### To do
Your answer must hold only the lines below from the line containing "new Linux kernel.**" through the line containing "Ubuntu 14.04 LTS shipped", each reproduced exactly.

### Supplied information
--- --- ---

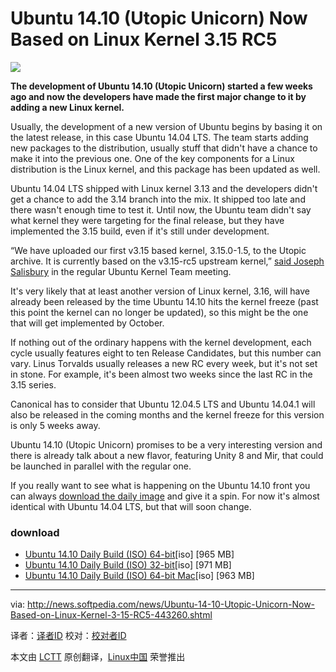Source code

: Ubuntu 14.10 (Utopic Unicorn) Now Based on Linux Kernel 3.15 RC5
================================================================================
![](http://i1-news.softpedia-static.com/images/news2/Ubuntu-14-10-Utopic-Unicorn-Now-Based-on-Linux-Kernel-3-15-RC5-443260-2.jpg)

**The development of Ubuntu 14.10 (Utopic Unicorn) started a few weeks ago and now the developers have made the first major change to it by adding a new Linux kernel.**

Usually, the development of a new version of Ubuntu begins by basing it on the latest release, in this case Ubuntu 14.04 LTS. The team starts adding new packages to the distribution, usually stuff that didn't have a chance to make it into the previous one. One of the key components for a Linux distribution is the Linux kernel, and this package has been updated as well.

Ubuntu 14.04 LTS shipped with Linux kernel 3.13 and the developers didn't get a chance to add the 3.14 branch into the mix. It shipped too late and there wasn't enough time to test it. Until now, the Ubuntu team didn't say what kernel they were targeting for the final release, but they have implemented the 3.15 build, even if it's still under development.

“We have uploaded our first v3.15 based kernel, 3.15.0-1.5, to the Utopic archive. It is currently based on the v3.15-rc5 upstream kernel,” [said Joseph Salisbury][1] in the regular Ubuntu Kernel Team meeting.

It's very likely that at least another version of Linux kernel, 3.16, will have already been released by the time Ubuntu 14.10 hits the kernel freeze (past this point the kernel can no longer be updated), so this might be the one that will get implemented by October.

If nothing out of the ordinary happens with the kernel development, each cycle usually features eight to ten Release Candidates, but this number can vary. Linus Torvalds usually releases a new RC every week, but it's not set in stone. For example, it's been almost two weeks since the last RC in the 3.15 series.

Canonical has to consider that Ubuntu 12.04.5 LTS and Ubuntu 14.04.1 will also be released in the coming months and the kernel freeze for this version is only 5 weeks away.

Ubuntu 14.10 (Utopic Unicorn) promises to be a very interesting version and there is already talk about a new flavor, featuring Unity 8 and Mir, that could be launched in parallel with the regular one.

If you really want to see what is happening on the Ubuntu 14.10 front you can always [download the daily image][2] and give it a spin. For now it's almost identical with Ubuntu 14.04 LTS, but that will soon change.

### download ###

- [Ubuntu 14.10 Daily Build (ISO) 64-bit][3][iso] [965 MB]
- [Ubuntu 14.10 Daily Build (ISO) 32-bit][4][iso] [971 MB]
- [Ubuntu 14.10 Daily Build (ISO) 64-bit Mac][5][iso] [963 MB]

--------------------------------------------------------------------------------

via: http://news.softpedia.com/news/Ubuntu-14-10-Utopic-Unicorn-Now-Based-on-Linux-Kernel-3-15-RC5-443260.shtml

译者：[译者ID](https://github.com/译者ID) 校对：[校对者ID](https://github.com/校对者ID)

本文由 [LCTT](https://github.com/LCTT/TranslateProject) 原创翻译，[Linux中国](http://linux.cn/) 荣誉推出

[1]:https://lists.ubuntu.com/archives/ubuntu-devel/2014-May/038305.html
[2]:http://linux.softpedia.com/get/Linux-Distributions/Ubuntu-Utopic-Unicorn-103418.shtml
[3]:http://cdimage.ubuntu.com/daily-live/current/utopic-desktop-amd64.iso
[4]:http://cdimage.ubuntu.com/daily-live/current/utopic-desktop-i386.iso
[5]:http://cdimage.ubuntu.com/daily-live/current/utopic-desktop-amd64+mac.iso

--- --- ---

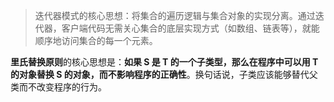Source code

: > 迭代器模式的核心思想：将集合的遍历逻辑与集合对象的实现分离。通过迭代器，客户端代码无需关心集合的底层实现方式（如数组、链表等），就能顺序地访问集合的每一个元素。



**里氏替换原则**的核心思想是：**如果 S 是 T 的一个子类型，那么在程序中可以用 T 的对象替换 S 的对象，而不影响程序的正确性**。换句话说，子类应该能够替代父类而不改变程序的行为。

--- --- ---

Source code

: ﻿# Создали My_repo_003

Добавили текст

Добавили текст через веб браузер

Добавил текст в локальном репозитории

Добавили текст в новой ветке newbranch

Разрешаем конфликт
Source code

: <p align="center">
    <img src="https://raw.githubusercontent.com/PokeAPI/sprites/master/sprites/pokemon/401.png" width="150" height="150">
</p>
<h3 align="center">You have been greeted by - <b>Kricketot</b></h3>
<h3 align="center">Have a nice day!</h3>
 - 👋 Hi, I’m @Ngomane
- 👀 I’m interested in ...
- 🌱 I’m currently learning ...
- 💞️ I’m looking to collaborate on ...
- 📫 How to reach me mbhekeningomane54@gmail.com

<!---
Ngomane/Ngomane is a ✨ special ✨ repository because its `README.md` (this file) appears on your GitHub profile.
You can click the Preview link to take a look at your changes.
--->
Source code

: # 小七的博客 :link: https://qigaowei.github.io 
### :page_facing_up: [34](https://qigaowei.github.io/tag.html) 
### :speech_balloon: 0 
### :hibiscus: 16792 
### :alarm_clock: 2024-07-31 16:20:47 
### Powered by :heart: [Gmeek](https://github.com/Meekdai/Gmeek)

--- --- ---

### Response
**The development of Ubuntu 14.10 (Utopic Unicorn) started a few weeks ago and now the developers have made the first major change to it by adding a new Linux kernel.**

Usually, the development of a new version of Ubuntu begins by basing it on the latest release, in this case Ubuntu 14.04 LTS. The team starts adding new packages to the distribution, usually stuff that didn't have a chance to make it into the previous one. One of the key components for a Linux distribution is the Linux kernel, and this package has been updated as well.

Ubuntu 14.04 LTS shipped with Linux kernel 3.13 and the developers didn't get a chance to add the 3.14 branch into the mix. It shipped too late and there wasn't enough time to test it. Until now, the Ubuntu team didn't say what kernel they were targeting for the final release, but they have implemented the 3.15 build, even if it's still under development.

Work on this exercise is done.